Às voltas com a tentativa de reestruturar suas dívidas, a Gol tem duas semanas para encontrar uma solução e colocar a cabeça para fora d’água. Esse é o prazo para a companhia aérea negociar com os arrendadores das aeronaves uma solução antes de uma judicialização do processo.
Fontes ouvidas pelo INSIGHT apontam um evento do tradicional do setor que acontece entre 28 e 31 de janeiro em Dublin, na Irlanda, e que reúne os principais players da indústria de aviação, como um prazo final para a negociação.
Os arrendadores – ou lessores, como são chamados do jargão do setor – estão em compasso de espera e tem pouca visibilidade de como está andando todo o processo, diz um interlocutor próximo a eles.
“Existe essa perspectiva de ajuizamento do Chapter 11 [instrumento de recuperação judicial nos Estados Unidos]. Mas o que temos visto é que continua uma discussão lessor a lessor. Estão sendo feitas negociações para pagamento, mas não é uma negociação global em conjunto, um pacote, como fez a Azul”, diz.
O caminho da recuperação judicial nos Estados Unidos ganhou força com a entrada do escritório Milbank, mesma assessoria jurídica que representou a Avianca colombiana em sua entrada no Chapter 11, nas conversas — segundo a empresa, o escritório é contratado desde 2010. No Brasil, a empresa está sendo assessorada juridicamente pelos escritórios Lefosse e TWK.
A Gol está negociando cerca de US$ 1 bilhão com os lessores, o que corresponderia a 70% do valor de manutenção de 20 aeronaves que estão paradas, diz uma fonte que acompanha de perto o setor. Esse valor seria pago em cinco anos. “Esses são os grandes números que temos, mas nada está tão claro”, afirma.

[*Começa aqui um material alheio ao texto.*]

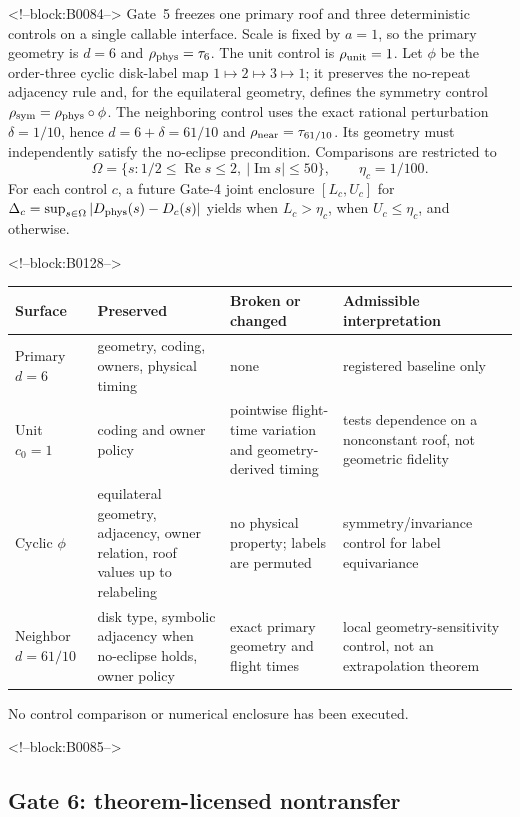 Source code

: \documentclass[11pt,a4paper]{article}
\begin{document}
<!--block:B0084-->
Gate~5 freezes one primary roof and three deterministic controls on a single
callable interface.  Scale is fixed by \(a=1\), so the primary geometry is
\(d=6\) and \(\rho_{\rm phys}=\tau_6\).  The unit control is
\(\rho_{\rm unit}=1\).  Let \(\phi\) be the order-three cyclic disk-label map
\(1\mapsto2\mapsto3\mapsto1\); it preserves the no-repeat adjacency rule and,
for the equilateral geometry, defines the symmetry control
\(\rho_{\rm sym}=\rho_{\rm phys}\circ\phi\).  The neighboring control uses
the exact rational perturbation \(\delta=1/10\), hence
\(d=6+\delta=61/10\) and \(\rho_{\rm near}=\tau_{61/10}\).  Its geometry must
independently satisfy the no-eclipse precondition.  Comparisons are restricted to
\[
  \Omega=\{s:1/2\leq\operatorname{Re}s\leq2,
  \ |\operatorname{Im}s|\leq50\},\qquad \eta_c=1/100.
\]
For each control \(c\), a future Gate-4 joint enclosure
\([L_c,U_c]\) for
\(\Delta_c=\sup_{s\in\Omega}|D_{\rm phys}(s)-D_c(s)|\) yields
 when \(L_c>\eta_c\),  when
\(U_c\leq\eta_c\), and  otherwise.

<!--block:B0128-->
\begin{center}
\small
\begin{tabularx}{\linewidth}{@{}lXXX@{}}
\toprule
Surface & Preserved & Broken or changed & Admissible interpretation \\
\midrule
Primary \(d=6\) & geometry, coding, owners, physical timing & none & registered baseline only \\
Unit \(c_0=1\) & coding and owner policy & pointwise flight-time variation and geometry-derived timing & tests dependence on a nonconstant roof, not geometric fidelity \\
Cyclic \(\phi\) & equilateral geometry, adjacency, owner relation, roof values up to relabeling & no physical property; labels are permuted & symmetry/invariance control for label equivariance \\
Neighbor \(d=61/10\) & disk type, symbolic adjacency when no-eclipse holds, owner policy & exact primary geometry and flight times & local geometry-sensitivity control, not an extrapolation theorem \\
\bottomrule
\end{tabularx}
\end{center}
No control comparison or numerical enclosure has been executed.

<!--block:B0085-->
\subsection{Gate 6: theorem-licensed nontransfer}
\end{document}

Até setembro, os dados mais recentes disponíveis, a Gol tinha R$ 20 bilhões em dívidas, dos quais R$ 1,8 bilhão dizem respeito a vencimentos de curto prazo (em até 12 meses) com os arrendadores e outros R$ 1,1 bilhão em dívida financeira.
A reestruturação da dívida da companhia ganhou notoriedade no fim de 2023, com a contratação das consultorias especializadas no setor de aviação Skywork e da Seabury. A Gol trouxe também o Rothschild para a mesa para tocar a conversa com os credores financeiros, que envolvem bancos e bondholders.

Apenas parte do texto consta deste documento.